☸️ kcleaner — A CLI for cleaning up kubernetes config files

Gui Martins
ObjectSharp (a Centrilogic Company)
5 min readMay 28, 2019

I have been working with k8s (Kubernetes) for the most significant part of the last two years. As a result, my config files keep growing with contexts, clusters and users that might not be relevant or even exist anymore. Cleaning up a large YAML file by hand would not do (we are in 2019 😄). So I created a tool to automate this process. It’s called kcleaner, and I’m making it available as open source on GitHub. In this post, I’ll walk you through the process I followed and code I wrote to create kcleaner.

If the code and release information is all you want, there is a link for the GitHub repo at the end of this story.

Planning

Now that I know a CLI tool is the way to go for me, I had to lay out the features I wanted and adjust my priorities.

  1. Remove an entry of the YAML file interactively;
  2. Remove from a YAML file other than the default;
  3. Remove a resource that I already know the name of;
  4. Remove multiple entries in the YAML file;

“Cool, that is exactly what I need for now! Where do I want to run this? It would be nice to run this on Windows, Linux and MacOS… That is an excellent opportunity to stretch my Python muscles here!” — Me when I realized I was really going to do this.

The compatibility of this tool is essential. You can operate on K8s from virtually any platform, so should this software. I have not honestly spent much time on the decision of the tools, Python was already in my mind, and I already knew a great python package called Click to help me create CLI tools. That would be the fastest path for creating my software.

Let’s check what we have thus far:

  • Platforms where this is going to run;
  • Language and packages I’m going to use;
  • Primary functionalities of the application;

That seems like a good start! Let's create our GitHub repo:

My Baby 👶

Coding

Looking good! Now it's time to get this working. This part is going to be coding mostly, you can skip it if it's not something you want to see.

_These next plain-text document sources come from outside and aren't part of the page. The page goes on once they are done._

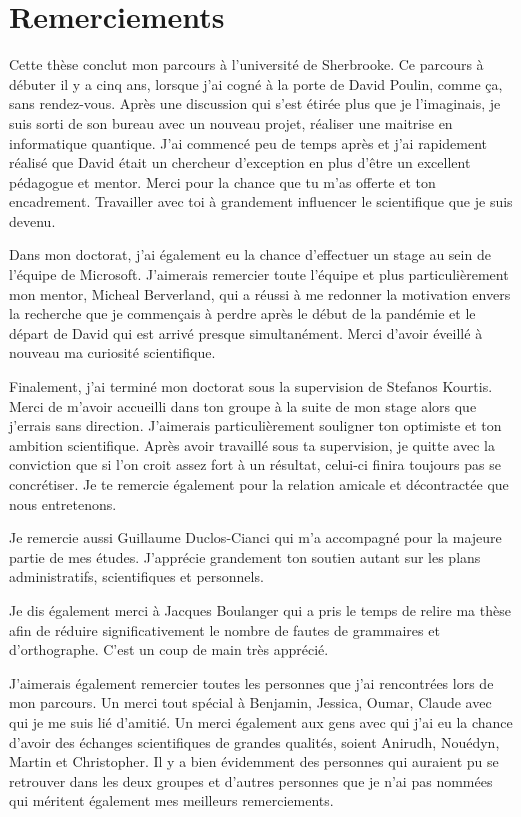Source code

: \begin{comment}
\end{comment}

\chapter*{Remerciements}

Cette thèse conclut mon parcours à l'université de Sherbrooke.
Ce parcours à débuter il y a cinq ans,
lorsque j'ai cogné à la porte de David Poulin,
comme ça, sans rendez-vous.
Après une discussion qui s'est étirée plus que je l'imaginais,
je suis sorti de son bureau avec un nouveau projet, 
réaliser une maitrise en informatique quantique.
J'ai commencé peu de temps après et j'ai rapidement réalisé que David 
était un chercheur d'exception en plus d'être un excellent pédagogue et mentor.
Merci pour la chance que tu m'as offerte et ton encadrement.
Travailler avec toi à grandement influencer le scientifique que je suis devenu.

Dans mon doctorat,
j'ai également eu la chance d'effectuer un stage au sein de l'équipe de Microsoft.
J'aimerais remercier toute l'équipe et plus particulièrement mon mentor,
Micheal Berverland, qui a réussi à me redonner la motivation envers la recherche
que je commençais à perdre après le début de la pandémie et le départ de David qui est
arrivé presque simultanément.
Merci d'avoir éveillé à nouveau ma curiosité scientifique.

Finalement,
j'ai terminé mon doctorat sous la supervision de Stefanos Kourtis.
Merci de m'avoir accueilli dans ton groupe à la suite de mon stage alors que j'errais sans direction.
J'aimerais particulièrement souligner ton optimiste et ton ambition scientifique.
Après avoir travaillé sous ta supervision,
je quitte avec la conviction que si l'on croit assez fort à un résultat,
celui-ci finira toujours pas se concrétiser.
Je te remercie également pour la relation amicale et décontractée que nous entretenons.

Je remercie aussi Guillaume Duclos-Cianci qui m'a accompagné pour la majeure partie de mes études.
J'apprécie grandement ton soutien autant sur les plans administratifs, 
scientifiques et personnels.

Je dis également merci à Jacques Boulanger qui a pris le temps de relire ma thèse afin de réduire
significativement le nombre de fautes de grammaires et d'orthographe. C'est un coup de main très apprécié.  

J'aimerais également remercier toutes les personnes que j'ai rencontrées lors de mon parcours.
Un merci tout spécial à Benjamin, Jessica, Oumar, Claude avec qui
je me suis lié d'amitié.
Un merci également aux gens avec qui j'ai eu la chance d'avoir des échanges scientifiques
de grandes qualités, soient Anirudh, Nouédyn, Martin et Christopher.
Il y a bien évidemment des personnes qui auraient pu se retrouver dans les deux groupes
et d'autres personnes que je n'ai pas nommées qui méritent également mes meilleurs remerciements.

Still here? Cool, you're in for a treat!

(Not really, it's a straight forward code ¯\_(ツ)_/¯)

Let's add the boilerplate for the CLI tool with Click:

Click Command boilerplate

Click makes things easier by creating the invoke code for us, all we need to do is add the decoration @click.command(), and Click takes care of the rest by treating it as the actual command. This automagically (yes, I use this kind of words) generates our help command:

Whoops, forgot to make the file executable.

Great! We have something to work with already, Let's add some options and arguments to the tool:

All I am doing here is making use of click to add an argument and two options to my CLI, let's check how it looks like now:

Demonstration of Click's behaviour

Now that we have the base of the CLI, it is time to add some functionality to the tool, which can be challenging to find time nowadays.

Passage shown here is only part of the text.